> What is expected: In the records below, count every line where the string "bibnobreakspace" appears, and reply with the count only.

Saved entries
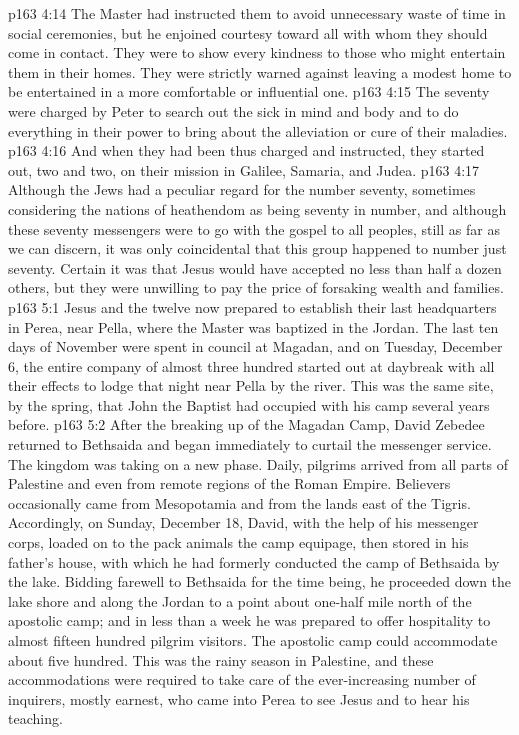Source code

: \pc \vs p163 4:14 \bibnobreakspace {} The Master had instructed them to avoid unnecessary waste of time in social ceremonies, but he enjoined courtesy toward all with whom they should come in contact. They were to show every kindness to those who might entertain them in their homes. They were strictly warned against leaving a modest home to be entertained in a more comfortable or influential one.
\pc \vs p163 4:15 \bibnobreakspace {} The seventy were charged by Peter to search out the sick in mind and body and to do everything in their power to bring about the alleviation or cure of their maladies.
\pc \vs p163 4:16 And when they had been thus charged and instructed, they started out, two and two, on their mission in Galilee, Samaria, and Judea.
\vs p163 4:17 Although the Jews had a peculiar regard for the number seventy, sometimes considering the nations of heathendom as being seventy in number, and although these seventy messengers were to go with the gospel to all peoples, still as far as we can discern, it was only coincidental that this group happened to number just seventy. Certain it was that Jesus would have accepted no less than half a dozen others, but they were unwilling to pay the price of forsaking wealth and families.\plusone
{}
\vs p163 5:1 Jesus and the twelve now prepared to establish their last headquarters in Perea, near Pella, where the Master was baptized in the Jordan. The last ten days of November were spent in council at Magadan, and on Tuesday, December 6, the entire company of almost three hundred started out at daybreak with all their effects to lodge that night near Pella by the river. This was the same site, by the spring, that John the Baptist had occupied with his camp several years before.
\vs p163 5:2 After the breaking up of the Magadan Camp, David Zebedee returned to Bethsaida and began immediately to curtail the messenger service. The kingdom was taking on a new phase. Daily, pilgrims arrived from all parts of Palestine and even from remote regions of the Roman Empire. Believers occasionally came from Mesopotamia and from the lands east of the Tigris. Accordingly, on Sunday, December 18, David, with the help of his messenger corps, loaded on to the pack animals the camp equipage, then stored in his father’s house, with which he had formerly conducted the camp of Bethsaida by the lake. Bidding farewell to Bethsaida for the time being, he proceeded down the lake shore and along the Jordan to a point about one\hyp{}half mile north of the apostolic camp; and in less than a week he was prepared to offer hospitality to almost fifteen hundred pilgrim visitors. The apostolic camp could accommodate about five hundred. This was the rainy season in Palestine, and these accommodations were required to take care of the ever\hyp{}increasing number of inquirers, mostly earnest, who came into Perea to see Jesus and to hear his teaching.\plusone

> Result of the exercise: 2